Questions on regularization


It would be great if I could get clarification on the following questions: -

  1. Cost is computed as follows: -
    J(w, b) = (1/m)Sum of losses across all training examples + (lambda/2m)(norm of W-squared).
    The question is - Why do we have ‘m’ in the denominator of the regularization term?
    Does this not mean that the value of the regularization term would decrease with increasing size of the training sample? I am not sure why the regularization term should be a function of the training sample size.

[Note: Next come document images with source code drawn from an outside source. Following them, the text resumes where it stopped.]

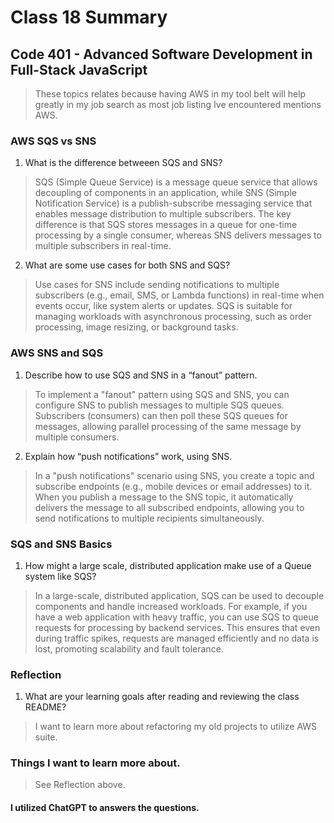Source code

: # Class 18 Summary
## Code 401 - Advanced Software Development in Full-Stack JavaScript

> These topics relates because having AWS in my tool belt will help greatly in my job search as most job listing Ive encountered mentions AWS.

### AWS SQS vs SNS
1. What is the difference betweeen SQS and SNS?
> SQS (Simple Queue Service) is a message queue service that allows decoupling of components in an application, while SNS (Simple Notification Service) is a publish-subscribe messaging service that enables message distribution to multiple subscribers. The key difference is that SQS stores messages in a queue for one-time processing by a single consumer, whereas SNS delivers messages to multiple subscribers in real-time.
2. What are some use cases for both SNS and SQS?
> Use cases for SNS include sending notifications to multiple subscribers (e.g., email, SMS, or Lambda functions) in real-time when events occur, like system alerts or updates. SQS is suitable for managing workloads with asynchronous processing, such as order processing, image resizing, or background tasks.

### AWS SNS and SQS
1. Describe how to use SQS and SNS in a “fanout” pattern.
> To implement a "fanout" pattern using SQS and SNS, you can configure SNS to publish messages to multiple SQS queues. Subscribers (consumers) can then poll these SQS queues for messages, allowing parallel processing of the same message by multiple consumers.
2. Explain how “push notifications” work, using SNS.
> In a "push notifications" scenario using SNS, you create a topic and subscribe endpoints (e.g., mobile devices or email addresses) to it. When you publish a message to the SNS topic, it automatically delivers the message to all subscribed endpoints, allowing you to send notifications to multiple recipients simultaneously.

### SQS and SNS Basics
1. How might a large scale, distributed application make use of a Queue system like SQS?
> In a large-scale, distributed application, SQS can be used to decouple components and handle increased workloads. For example, if you have a web application with heavy traffic, you can use SQS to queue requests for processing by backend services. This ensures that even during traffic spikes, requests are managed efficiently and no data is lost, promoting scalability and fault tolerance.

### Reflection
1. What are your learning goals after reading and reviewing the class README?
> I want to learn more about refactoring my old projects to utilize AWS suite.

### Things I want to learn more about.
> See Reflection above.

#### I utilized ChatGPT to answers the questions.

  2. If regularization is not done, it is possible that one of the parameters ends up with a very large value (say 1000) and another ends up with a small value (say 5). However, we apply the same learning rate (say 0.01) to all the parameters during gradient descent. Consequently, gradient descent would take a long time to converge. However, I understand that regularization will help address this as it reduces the magnitude of all parameters to a similar scale. Is this understanding correct?

  3. For regularization, lambda would have to be set to a large value. However, do we need to ensure that (learning_rate * lambda)/m is always a small positive value (close to 0)?
    My guess is that though theoretically lambda could be made so large that the above expression could be evaluated to a high positive value, practically, since the learning_rate would be very small and the number of training examples would be very high, it is unlikely that this would ever happen and the expression is more likely to be close to zero (unless we recklessly set the value of lambda to a very high number).

Thank you for your time!


Hello @Divyaman_Singh_Rawat,

  1. The m serves as an adjustment factor that the more samples there are, the less regularization is needed. This is generally true because “increasing sample size” is a method that counter overfitting. You might get more feeling by training models using different subsets of a dataset where the subsets have different sizes, and also use different values of lambda. You may also fool the adjustment factor m like this - increase the sample size by making many copies of one existing sample. If you can easily fool it, you know it is not robust, although it is not fair to ask for robustness from such a simple way of adjustment.
  1. The above statement is not necessarily true. Even though the learning rate is the same, the gradient \frac{\partial{J}}{\partial{w}} can be different. Regularization tends to shrink the values of the weights, but I have never seen any proof that it scales them to similar range.

  2. Learning rate and Lambda are always positive. You need to fine-tune the learning rate and lambda yourself. If you are looking for a rule or typical values of them, I would recommend you to tune it to your dataset.


1 Like

Thank you for your answers!
I will, perhaps, need to try some of the things you recommended to get a better of things.